Brief: The pictures are to be dropped, and the records below are to be restated word for word.

---------- Material for the task ----------

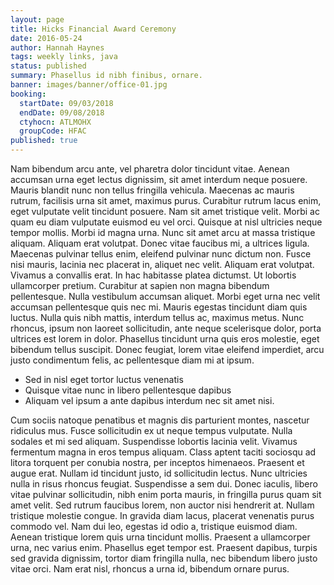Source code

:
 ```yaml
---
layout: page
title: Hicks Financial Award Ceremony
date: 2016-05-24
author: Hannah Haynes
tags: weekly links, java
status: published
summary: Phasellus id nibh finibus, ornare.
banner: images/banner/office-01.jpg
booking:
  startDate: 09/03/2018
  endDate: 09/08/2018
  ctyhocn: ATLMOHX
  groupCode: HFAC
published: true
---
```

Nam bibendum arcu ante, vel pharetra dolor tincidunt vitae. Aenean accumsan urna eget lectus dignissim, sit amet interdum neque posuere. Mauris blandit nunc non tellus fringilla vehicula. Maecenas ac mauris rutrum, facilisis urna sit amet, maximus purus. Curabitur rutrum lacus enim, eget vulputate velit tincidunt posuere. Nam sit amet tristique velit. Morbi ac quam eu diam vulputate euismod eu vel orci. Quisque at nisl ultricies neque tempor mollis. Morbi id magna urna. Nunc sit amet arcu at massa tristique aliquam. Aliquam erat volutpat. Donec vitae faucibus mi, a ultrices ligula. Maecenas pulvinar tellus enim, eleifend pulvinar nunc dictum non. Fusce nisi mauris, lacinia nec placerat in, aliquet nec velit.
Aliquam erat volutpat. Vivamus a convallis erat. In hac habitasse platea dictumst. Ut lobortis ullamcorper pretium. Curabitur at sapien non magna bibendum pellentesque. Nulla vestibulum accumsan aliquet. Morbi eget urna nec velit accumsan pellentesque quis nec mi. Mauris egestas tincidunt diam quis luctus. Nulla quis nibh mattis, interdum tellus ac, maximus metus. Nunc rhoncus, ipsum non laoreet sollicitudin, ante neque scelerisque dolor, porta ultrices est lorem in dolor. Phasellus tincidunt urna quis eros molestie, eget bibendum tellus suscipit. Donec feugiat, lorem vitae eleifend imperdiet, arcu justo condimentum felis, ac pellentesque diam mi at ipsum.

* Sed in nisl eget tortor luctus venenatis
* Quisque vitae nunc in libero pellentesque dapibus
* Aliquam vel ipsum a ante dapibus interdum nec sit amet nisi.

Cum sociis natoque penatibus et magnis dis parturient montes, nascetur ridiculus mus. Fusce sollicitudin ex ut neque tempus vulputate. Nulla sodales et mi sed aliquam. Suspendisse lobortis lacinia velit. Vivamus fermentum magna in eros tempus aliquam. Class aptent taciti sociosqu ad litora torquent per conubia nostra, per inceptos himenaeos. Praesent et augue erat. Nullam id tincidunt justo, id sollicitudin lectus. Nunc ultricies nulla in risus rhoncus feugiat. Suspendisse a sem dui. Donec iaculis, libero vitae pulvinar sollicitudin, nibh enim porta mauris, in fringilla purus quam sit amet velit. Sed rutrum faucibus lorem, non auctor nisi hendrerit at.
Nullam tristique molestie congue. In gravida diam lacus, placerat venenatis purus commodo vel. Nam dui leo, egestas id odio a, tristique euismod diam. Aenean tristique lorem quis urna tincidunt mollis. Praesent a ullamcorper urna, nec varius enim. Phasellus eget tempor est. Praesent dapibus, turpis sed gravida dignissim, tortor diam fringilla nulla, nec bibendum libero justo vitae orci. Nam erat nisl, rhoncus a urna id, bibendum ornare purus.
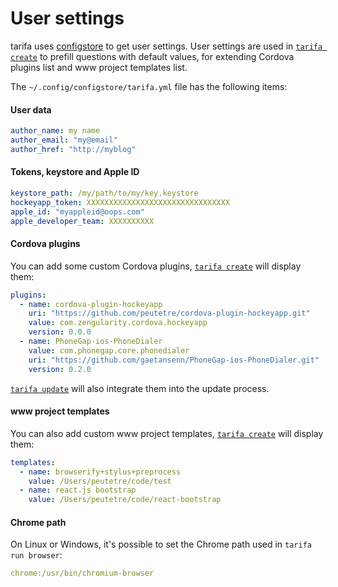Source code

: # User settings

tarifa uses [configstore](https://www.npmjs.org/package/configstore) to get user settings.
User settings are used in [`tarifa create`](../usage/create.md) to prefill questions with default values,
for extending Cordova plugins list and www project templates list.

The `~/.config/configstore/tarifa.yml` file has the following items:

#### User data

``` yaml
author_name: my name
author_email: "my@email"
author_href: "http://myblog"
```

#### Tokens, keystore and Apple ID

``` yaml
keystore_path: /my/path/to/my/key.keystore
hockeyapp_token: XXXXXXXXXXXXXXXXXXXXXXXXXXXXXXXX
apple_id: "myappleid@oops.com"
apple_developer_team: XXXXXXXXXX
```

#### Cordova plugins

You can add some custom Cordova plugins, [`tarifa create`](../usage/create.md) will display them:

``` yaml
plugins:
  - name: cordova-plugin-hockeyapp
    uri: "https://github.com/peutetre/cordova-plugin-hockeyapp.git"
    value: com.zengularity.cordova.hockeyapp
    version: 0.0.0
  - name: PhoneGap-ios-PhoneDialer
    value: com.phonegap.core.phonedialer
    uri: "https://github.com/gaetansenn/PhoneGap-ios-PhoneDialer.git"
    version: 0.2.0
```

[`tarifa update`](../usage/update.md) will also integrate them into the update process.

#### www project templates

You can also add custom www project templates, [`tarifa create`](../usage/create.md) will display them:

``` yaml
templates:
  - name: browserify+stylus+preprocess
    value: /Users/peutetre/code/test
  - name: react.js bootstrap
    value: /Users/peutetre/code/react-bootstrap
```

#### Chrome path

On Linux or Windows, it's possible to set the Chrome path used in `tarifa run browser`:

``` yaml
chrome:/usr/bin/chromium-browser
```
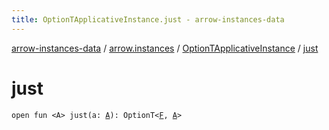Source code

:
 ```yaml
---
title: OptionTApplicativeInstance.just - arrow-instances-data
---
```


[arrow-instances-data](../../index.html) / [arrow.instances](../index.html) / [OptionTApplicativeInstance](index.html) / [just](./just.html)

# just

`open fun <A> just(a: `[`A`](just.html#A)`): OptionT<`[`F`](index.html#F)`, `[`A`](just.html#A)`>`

----------

Your response:
Source code

:
 ```yaml
---
layout: page
title: Hicks Financial Award Ceremony
date: 2016-05-24
author: Hannah Haynes
tags: weekly links, java
status: published
summary: Phasellus id nibh finibus, ornare.
banner: images/banner/office-01.jpg
booking:
  startDate: 09/03/2018
  endDate: 09/08/2018
  ctyhocn: ATLMOHX
  groupCode: HFAC
published: true
---
```

Nam bibendum arcu ante, vel pharetra dolor tincidunt vitae. Aenean accumsan urna eget lectus dignissim, sit amet interdum neque posuere. Mauris blandit nunc non tellus fringilla vehicula. Maecenas ac mauris rutrum, facilisis urna sit amet, maximus purus. Curabitur rutrum lacus enim, eget vulputate velit tincidunt posuere. Nam sit amet tristique velit. Morbi ac quam eu diam vulputate euismod eu vel orci. Quisque at nisl ultricies neque tempor mollis. Morbi id magna urna. Nunc sit amet arcu at massa tristique aliquam. Aliquam erat volutpat. Donec vitae faucibus mi, a ultrices ligula. Maecenas pulvinar tellus enim, eleifend pulvinar nunc dictum non. Fusce nisi mauris, lacinia nec placerat in, aliquet nec velit.
Aliquam erat volutpat. Vivamus a convallis erat. In hac habitasse platea dictumst. Ut lobortis ullamcorper pretium. Curabitur at sapien non magna bibendum pellentesque. Nulla vestibulum accumsan aliquet. Morbi eget urna nec velit accumsan pellentesque quis nec mi. Mauris egestas tincidunt diam quis luctus. Nulla quis nibh mattis, interdum tellus ac, maximus metus. Nunc rhoncus, ipsum non laoreet sollicitudin, ante neque scelerisque dolor, porta ultrices est lorem in dolor. Phasellus tincidunt urna quis eros molestie, eget bibendum tellus suscipit. Donec feugiat, lorem vitae eleifend imperdiet, arcu justo condimentum felis, ac pellentesque diam mi at ipsum.

* Sed in nisl eget tortor luctus venenatis
* Quisque vitae nunc in libero pellentesque dapibus
* Aliquam vel ipsum a ante dapibus interdum nec sit amet nisi.

Cum sociis natoque penatibus et magnis dis parturient montes, nascetur ridiculus mus. Fusce sollicitudin ex ut neque tempus vulputate. Nulla sodales et mi sed aliquam. Suspendisse lobortis lacinia velit. Vivamus fermentum magna in eros tempus aliquam. Class aptent taciti sociosqu ad litora torquent per conubia nostra, per inceptos himenaeos. Praesent et augue erat. Nullam id tincidunt justo, id sollicitudin lectus. Nunc ultricies nulla in risus rhoncus feugiat. Suspendisse a sem dui. Donec iaculis, libero vitae pulvinar sollicitudin, nibh enim porta mauris, in fringilla purus quam sit amet velit. Sed rutrum faucibus lorem, non auctor nisi hendrerit at.
Nullam tristique molestie congue. In gravida diam lacus, placerat venenatis purus commodo vel. Nam dui leo, egestas id odio a, tristique euismod diam. Aenean tristique lorem quis urna tincidunt mollis. Praesent a ullamcorper urna, nec varius enim. Phasellus eget tempor est. Praesent dapibus, turpis sed gravida dignissim, tortor diam fringilla nulla, nec bibendum libero justo vitae orci. Nam erat nisl, rhoncus a urna id, bibendum ornare purus.
Source code

: # User settings

tarifa uses [configstore](https://www.npmjs.org/package/configstore) to get user settings.
User settings are used in [`tarifa create`](../usage/create.md) to prefill questions with default values,
for extending Cordova plugins list and www project templates list.

The `~/.config/configstore/tarifa.yml` file has the following items:

#### User data

``` yaml
author_name: my name
author_email: "my@email"
author_href: "http://myblog"
```

#### Tokens, keystore and Apple ID

``` yaml
keystore_path: /my/path/to/my/key.keystore
hockeyapp_token: XXXXXXXXXXXXXXXXXXXXXXXXXXXXXXXX
apple_id: "myappleid@oops.com"
apple_developer_team: XXXXXXXXXX
```

#### Cordova plugins

You can add some custom Cordova plugins, [`tarifa create`](../usage/create.md) will display them:

``` yaml
plugins:
  - name: cordova-plugin-hockeyapp
    uri: "https://github.com/peutetre/cordova-plugin-hockeyapp.git"
    value: com.zengularity.cordova.hockeyapp
    version: 0.0.0
  - name: PhoneGap-ios-PhoneDialer
    value: com.phonegap.core.phonedialer
    uri: "https://github.com/gaetansenn/PhoneGap-ios-PhoneDialer.git"
    version: 0.2.0
```

[`tarifa update`](../usage/update.md) will also integrate them into the update process.

#### www project templates

You can also add custom www project templates, [`tarifa create`](../usage/create.md) will display them:

``` yaml
templates:
  - name: browserify+stylus+preprocess
    value: /Users/peutetre/code/test
  - name: react.js bootstrap
    value: /Users/peutetre/code/react-bootstrap
```

#### Chrome path

On Linux or Windows, it's possible to set the Chrome path used in `tarifa run browser`:

``` yaml
chrome:/usr/bin/chromium-browser
```
Source code

:
 ```yaml
---
title: OptionTApplicativeInstance.just - arrow-instances-data
---
```


[arrow-instances-data](../../index.html) / [arrow.instances](../index.html) / [OptionTApplicativeInstance](index.html) / [just](./just.html)

# just

`open fun <A> just(a: `[`A`](just.html#A)`): OptionT<`[`F`](index.html#F)`, `[`A`](just.html#A)`>`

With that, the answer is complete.